Work instruction:
Write out all the entries word for word and omit any pictures.

[Source texts of formatted documents]
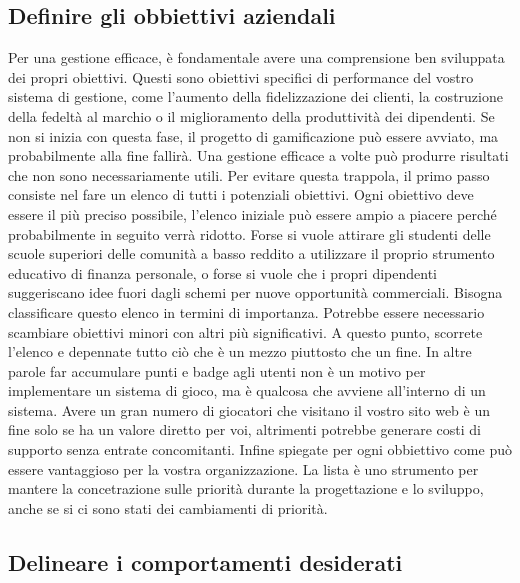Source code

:\begin{itemize}
\subsection{Definire gli obbiettivi aziendali}

Per una gestione efficace, è fondamentale avere una comprensione ben sviluppata dei propri obiettivi.
Questi sono obiettivi specifici di performance del vostro sistema di gestione, come l'aumento della fidelizzazione dei clienti, la costruzione della fedeltà al marchio o il miglioramento della produttività dei dipendenti. Se non si inizia con questa fase, il progetto di gamificazione può essere avviato, ma probabilmente alla fine fallirà. Una gestione efficace a volte può produrre risultati che non sono necessariamente utili. Per evitare questa trappola, il primo passo consiste nel fare un elenco di tutti i potenziali obiettivi. Ogni obiettivo deve essere il più preciso possibile, l'elenco iniziale può essere ampio a piacere perché probabilmente in seguito verrà ridotto. Forse si vuole attirare gli studenti delle scuole superiori delle comunità a basso reddito a utilizzare il proprio strumento educativo di finanza personale, o forse si vuole che i propri dipendenti suggeriscano idee fuori dagli schemi per nuove opportunità commerciali. Bisogna classificare questo elenco in termini di importanza. Potrebbe essere necessario scambiare obiettivi minori con altri più significativi. A questo punto, scorrete l'elenco e depennate tutto ciò che è un mezzo piuttosto che un fine. In altre parole far accumulare punti e badge agli utenti non è un motivo per implementare un sistema di gioco, ma è qualcosa che avviene all'interno di un sistema. Avere un gran numero di giocatori che visitano il vostro sito web è un fine solo se ha un valore diretto per voi, altrimenti potrebbe generare costi di supporto senza entrate concomitanti. Infine spiegate per ogni obbiettivo come può essere vantaggioso per la vostra organizzazione. La lista è uno strumento per mantere la concetrazione sulle priorità durante la progettazione e lo sviluppo, anche se si ci sono stati dei cambiamenti di priorità.

\subsection{Delineare i comportamenti desiderati}


\end{itemize}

Response to this task:
Source code

:\begin{itemize}
\subsection{Definire gli obbiettivi aziendali}

Per una gestione efficace, è fondamentale avere una comprensione ben sviluppata dei propri obiettivi.
Questi sono obiettivi specifici di performance del vostro sistema di gestione, come l'aumento della fidelizzazione dei clienti, la costruzione della fedeltà al marchio o il miglioramento della produttività dei dipendenti. Se non si inizia con questa fase, il progetto di gamificazione può essere avviato, ma probabilmente alla fine fallirà. Una gestione efficace a volte può produrre risultati che non sono necessariamente utili. Per evitare questa trappola, il primo passo consiste nel fare un elenco di tutti i potenziali obiettivi. Ogni obiettivo deve essere il più preciso possibile, l'elenco iniziale può essere ampio a piacere perché probabilmente in seguito verrà ridotto. Forse si vuole attirare gli studenti delle scuole superiori delle comunità a basso reddito a utilizzare il proprio strumento educativo di finanza personale, o forse si vuole che i propri dipendenti suggeriscano idee fuori dagli schemi per nuove opportunità commerciali. Bisogna classificare questo elenco in termini di importanza. Potrebbe essere necessario scambiare obiettivi minori con altri più significativi. A questo punto, scorrete l'elenco e depennate tutto ciò che è un mezzo piuttosto che un fine. In altre parole far accumulare punti e badge agli utenti non è un motivo per implementare un sistema di gioco, ma è qualcosa che avviene all'interno di un sistema. Avere un gran numero di giocatori che visitano il vostro sito web è un fine solo se ha un valore diretto per voi, altrimenti potrebbe generare costi di supporto senza entrate concomitanti. Infine spiegate per ogni obbiettivo come può essere vantaggioso per la vostra organizzazione. La lista è uno strumento per mantere la concetrazione sulle priorità durante la progettazione e lo sviluppo, anche se si ci sono stati dei cambiamenti di priorità.

\subsection{Delineare i comportamenti desiderati}


\end{itemize}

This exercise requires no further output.